On Wed, 22 Nov 2023 at 22:36, Juntong Deng <juntong.deng@xxxxxxxxxxx> wrote:
>
> On 2023/11/23 4:35, Marco Elver wrote:
> > On Wed, 22 Nov 2023 at 21:01, Juntong Deng <juntong.deng@xxxxxxxxxxx> wrote:
> >>
> >> The time obtained by local_clock() is the local CPU time, which may
> >> drift between CPUs and is not suitable for comparison across CPUs.
> >>
> >> It is possible for allocation and free to occur on different CPUs,
> >> and using local_clock() to record timestamps may cause confusion.
> >
> > The same problem exists with printk logging.
> >
> >> ktime_get_boot_fast_ns() is based on clock sources and can be used
> >> reliably and accurately for comparison across CPUs.
> >
> > You may be right here, however, the choice of local_clock() was
> > deliberate: it's the same timestamp source that printk uses.
> >
> > Also, on systems where there is drift, the arch selects
> > CONFIG_HAVE_UNSTABLE_SCHED_CLOCK (like on x86) and the drift is
> > generally bounded.
> >
> >> Signed-off-by: Juntong Deng <juntong.deng@xxxxxxxxxxx>
> >> ---
> >> mm/kfence/core.c | 2 +-
> >> 1 file changed, 1 insertion(+), 1 deletion(-)
> >>
> >> diff --git a/mm/kfence/core.c b/mm/kfence/core.c
> >> index 3872528d0963..041c03394193 100644
> >> --- a/mm/kfence/core.c
> >> +++ b/mm/kfence/core.c
> >> @@ -295,7 +295,7 @@ metadata_update_state(struct kfence_metadata *meta, enum kfence_object_state nex
> >> track->num_stack_entries = num_stack_entries;
> >> track->pid = task_pid_nr(current);
> >> track->cpu = raw_smp_processor_id();
> >> - track->ts_nsec = local_clock(); /* Same source as printk timestamps. */
> >> + track->ts_nsec = ktime_get_boot_fast_ns();
> >
> > You have ignored the comment placed here - now it's no longer the same
> > source as printk timestamps.
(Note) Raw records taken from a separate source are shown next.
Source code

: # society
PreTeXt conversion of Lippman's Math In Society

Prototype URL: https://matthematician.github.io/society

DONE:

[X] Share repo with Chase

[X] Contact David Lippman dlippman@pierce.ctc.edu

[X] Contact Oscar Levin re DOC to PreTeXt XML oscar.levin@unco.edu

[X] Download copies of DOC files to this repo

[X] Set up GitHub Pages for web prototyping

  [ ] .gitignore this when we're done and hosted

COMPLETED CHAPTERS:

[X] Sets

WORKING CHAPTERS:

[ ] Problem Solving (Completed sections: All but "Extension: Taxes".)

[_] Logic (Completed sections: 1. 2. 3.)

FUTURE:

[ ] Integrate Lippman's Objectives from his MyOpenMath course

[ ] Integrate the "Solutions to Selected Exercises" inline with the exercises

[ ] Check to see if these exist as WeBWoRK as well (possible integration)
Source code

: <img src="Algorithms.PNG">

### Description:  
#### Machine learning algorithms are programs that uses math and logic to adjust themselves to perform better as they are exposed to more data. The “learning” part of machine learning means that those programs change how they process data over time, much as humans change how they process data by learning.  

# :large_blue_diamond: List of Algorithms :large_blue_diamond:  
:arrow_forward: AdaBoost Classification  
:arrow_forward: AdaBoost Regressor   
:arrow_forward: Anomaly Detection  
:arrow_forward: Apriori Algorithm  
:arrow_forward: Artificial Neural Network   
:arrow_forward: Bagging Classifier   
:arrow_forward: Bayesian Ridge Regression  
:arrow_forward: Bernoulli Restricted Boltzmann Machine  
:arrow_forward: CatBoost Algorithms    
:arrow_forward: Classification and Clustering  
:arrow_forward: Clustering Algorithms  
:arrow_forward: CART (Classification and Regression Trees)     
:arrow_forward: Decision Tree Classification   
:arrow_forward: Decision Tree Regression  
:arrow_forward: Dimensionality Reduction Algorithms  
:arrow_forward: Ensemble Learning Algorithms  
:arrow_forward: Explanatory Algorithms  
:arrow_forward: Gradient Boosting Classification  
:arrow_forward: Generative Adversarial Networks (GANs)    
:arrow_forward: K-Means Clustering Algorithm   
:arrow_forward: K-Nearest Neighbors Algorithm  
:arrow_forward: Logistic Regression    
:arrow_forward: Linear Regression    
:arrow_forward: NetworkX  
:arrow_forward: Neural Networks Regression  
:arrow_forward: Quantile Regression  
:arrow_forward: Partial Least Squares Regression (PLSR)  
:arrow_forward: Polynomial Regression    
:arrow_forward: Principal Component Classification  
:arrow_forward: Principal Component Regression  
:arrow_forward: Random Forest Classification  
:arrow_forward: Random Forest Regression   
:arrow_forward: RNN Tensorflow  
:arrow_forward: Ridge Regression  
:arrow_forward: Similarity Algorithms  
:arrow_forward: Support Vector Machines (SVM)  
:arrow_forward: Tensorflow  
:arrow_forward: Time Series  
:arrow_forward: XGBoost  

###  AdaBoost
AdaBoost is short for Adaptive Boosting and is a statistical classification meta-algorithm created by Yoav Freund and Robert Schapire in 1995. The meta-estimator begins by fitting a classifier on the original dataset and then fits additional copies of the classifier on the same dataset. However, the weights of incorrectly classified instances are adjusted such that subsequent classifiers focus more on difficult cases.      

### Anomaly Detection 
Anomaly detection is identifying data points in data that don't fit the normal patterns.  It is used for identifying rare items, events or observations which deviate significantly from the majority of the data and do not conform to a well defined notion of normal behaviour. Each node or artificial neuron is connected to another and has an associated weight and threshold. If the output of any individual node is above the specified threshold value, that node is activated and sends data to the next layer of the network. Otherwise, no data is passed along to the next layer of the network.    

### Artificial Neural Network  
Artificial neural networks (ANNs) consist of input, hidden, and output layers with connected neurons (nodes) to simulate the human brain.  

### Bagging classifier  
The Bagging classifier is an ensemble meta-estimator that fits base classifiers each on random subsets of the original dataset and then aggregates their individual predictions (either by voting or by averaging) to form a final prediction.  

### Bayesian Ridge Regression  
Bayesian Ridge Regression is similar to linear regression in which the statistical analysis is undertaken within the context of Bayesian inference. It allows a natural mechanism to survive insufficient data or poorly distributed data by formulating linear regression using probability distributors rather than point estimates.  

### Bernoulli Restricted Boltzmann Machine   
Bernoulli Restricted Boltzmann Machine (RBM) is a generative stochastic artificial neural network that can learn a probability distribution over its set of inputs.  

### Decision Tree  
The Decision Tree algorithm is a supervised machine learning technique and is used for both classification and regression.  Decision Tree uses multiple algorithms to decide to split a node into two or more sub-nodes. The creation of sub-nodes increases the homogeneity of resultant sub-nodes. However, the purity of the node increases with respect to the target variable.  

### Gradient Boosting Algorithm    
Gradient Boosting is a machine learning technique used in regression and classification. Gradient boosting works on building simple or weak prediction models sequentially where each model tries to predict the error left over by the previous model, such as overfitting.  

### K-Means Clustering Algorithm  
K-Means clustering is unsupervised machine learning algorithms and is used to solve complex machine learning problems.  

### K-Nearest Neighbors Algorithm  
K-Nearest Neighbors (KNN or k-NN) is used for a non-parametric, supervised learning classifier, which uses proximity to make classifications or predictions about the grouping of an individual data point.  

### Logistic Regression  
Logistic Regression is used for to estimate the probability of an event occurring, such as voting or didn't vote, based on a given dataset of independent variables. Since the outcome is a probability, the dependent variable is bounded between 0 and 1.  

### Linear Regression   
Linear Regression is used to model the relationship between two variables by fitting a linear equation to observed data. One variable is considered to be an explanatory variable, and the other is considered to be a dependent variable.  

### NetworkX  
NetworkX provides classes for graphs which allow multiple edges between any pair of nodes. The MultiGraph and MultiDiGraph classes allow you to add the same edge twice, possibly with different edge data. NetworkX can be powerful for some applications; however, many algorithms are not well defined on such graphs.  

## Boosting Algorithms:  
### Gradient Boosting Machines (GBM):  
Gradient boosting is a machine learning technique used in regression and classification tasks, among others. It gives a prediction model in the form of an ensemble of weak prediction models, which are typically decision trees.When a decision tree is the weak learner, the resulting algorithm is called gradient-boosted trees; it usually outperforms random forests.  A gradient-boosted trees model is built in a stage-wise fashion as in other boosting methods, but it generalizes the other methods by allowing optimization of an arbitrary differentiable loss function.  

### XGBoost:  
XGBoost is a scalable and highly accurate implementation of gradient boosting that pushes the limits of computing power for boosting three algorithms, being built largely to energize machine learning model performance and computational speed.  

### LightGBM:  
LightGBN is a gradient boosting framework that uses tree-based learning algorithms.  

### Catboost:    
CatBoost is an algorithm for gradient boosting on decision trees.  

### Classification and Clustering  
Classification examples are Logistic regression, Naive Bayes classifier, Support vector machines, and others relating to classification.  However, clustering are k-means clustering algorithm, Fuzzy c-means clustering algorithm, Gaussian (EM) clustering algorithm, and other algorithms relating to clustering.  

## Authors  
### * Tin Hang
I think not being able to correlate
> > information from KFENCE reports with timestamps in lines from printk
> > is worse.
> >
> > For now, I have to Nack: Unless you can prove that
> > ktime_get_boot_fast_ns() can still be correlated with timestamps from
> > printk timestamps, I think this change only trades one problem for
> > another.
> >
> > Thanks,
> > -- Marco
>
> Honestly, the possibility of accurately matching a message in the printk
> log by the timestamp in the kfence report is very low, since allocation
> and free do not directly correspond to a certain event.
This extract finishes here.